** Question related to Orbital speed of star, Keep getting *10^4 to high?

[pargeterw]

*Please Help* Question related to Orbital speed of star, Keep getting *10^4 to high??

Homework Statement

A star has a mass of 2.2*10³⁰kg, there is a planet of mass 4.5*10²⁷kg orbiting it at a distance of 3.1*10¹¹m (also told that it has a "period of wobble" of 9.2*10⁷s due to the orbiting of the planet)

The start is orbiting about the centre of mass of the star/planet system.

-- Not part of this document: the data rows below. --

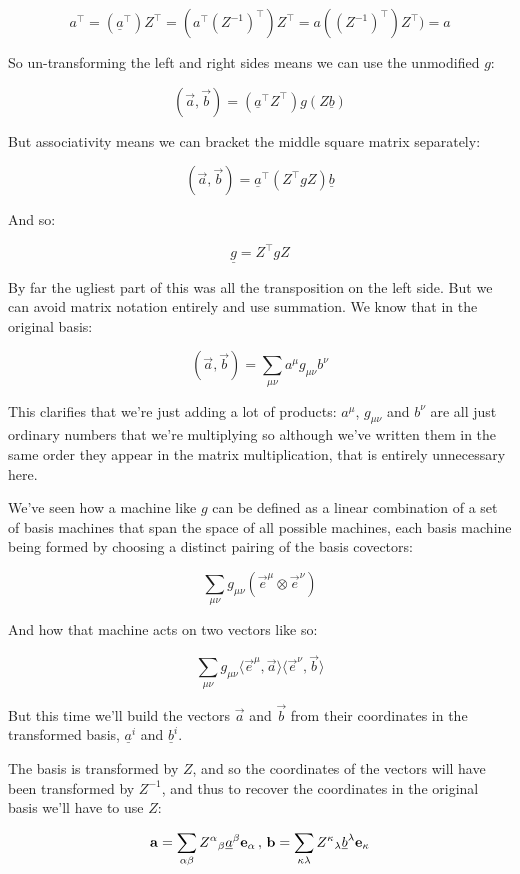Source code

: $$
a^\intercal = (\underline{a}^\intercal)Z^\intercal = (a^\intercal (Z^{-1})^\intercal) Z^\intercal = a((Z^{-1})^\intercal) Z^\intercal) = a
$$

So un-transforming the left and right sides means we can use the unmodified $g$:

$$
(\vec{a}, \vec{b}) = (\underline{a}^\intercal Z^\intercal) g (Z \underline{b}) 
$$

But associativity means we can bracket the middle square matrix separately:

$$
(\vec{a}, \vec{b}) = \underline{a}^\intercal (Z^\intercal g Z) \underline{b} 
$$

And so:

$$
\underline{g} = Z^\intercal g Z
$$

By far the ugliest part of this was all the transposition on the left side. But we can avoid matrix notation entirely and use summation. We know that in the original basis:

$$
(\vec{a}, \vec{b}) = \sum_{\mu\nu} a^{\mu} g_{\mu\nu} b^{\nu}
$$

This clarifies that we're just adding a lot of products: $a^{\mu}$, $g_{\mu\nu}$ and $b^{\nu}$ are all just ordinary numbers that we're multiplying so although we've written them in the same order they appear in the matrix multiplication, that is entirely unnecessary here.

We've seen how a machine like $g$ can be defined as a linear combination of a set of basis machines that span the space of all possible machines, each basis machine being formed by choosing a distinct pairing of the basis covectors:

$$
\sum_{\mu\nu} g_{\mu\nu} (\vec{e}^\mu \otimes \vec{e}^\nu)
$$

And how that machine acts on two vectors like so:

$$
\sum_{\mu\nu} g_{\mu\nu} \langle \vec{e}^\mu,\vec{a} \rangle \langle \vec{e}^\nu,\vec{b} \rangle
$$

But this time we'll build the vectors $\vec{a}$ and $\vec{b}$ from their coordinates in the transformed basis, $\underline{a}^{i}$ and $\underline{b}^{i}$.

The basis is transformed by $Z$, and so the coordinates of the vectors will have been transformed by $Z^{-1}$, and thus to recover the coordinates in the original basis we'll have to use $Z$:

$$
\vec{a} = \sum_{\alpha\beta} Z\indices{^\alpha_\beta} \underline{a}^{\beta} \vec{e}_{\alpha}
\, , \,
\vec{b} = \sum_{\kappa\lambda} Z\indices{^\kappa_\lambda} \underline{b}^{\lambda} \vec{e}_{\kappa}
$$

Show that the speed of the star in its circular orbit is about 50m/s

Homework Equations

v=sqrt((G*M)/r)
where G=6.67*10^-11m³/kg/s²
M=mass of orbiting object
r=radius of orbit

The Attempt at a Solution

I know M=2.2*10³⁰
I know G=6.67*10^-11
so I only need r

r is the distance from C.O.M of the Star/planet system to the star, and it follows that this would equal ((4.5*10²⁷)*(3.1*10¹¹))/((4.5*10²⁷)+(2.2*10³⁰)) = 6.33*10⁸
because <x>=(∑mixi)/(∑mi)

therefore substituting M, G, and r into the equation for v should, one would hope, give about 50m/s

it does in fact, give 48*10⁴.

this is slightly hopeful, as 48≈50, although not correct, as 10⁴ ≠ 1!

does anybody have any idea what I got wrong?

 

[tiny-tim]

welcome to pf!

hi pargeterw! welcome to pf!

(try using the X² icon just above the Reply box )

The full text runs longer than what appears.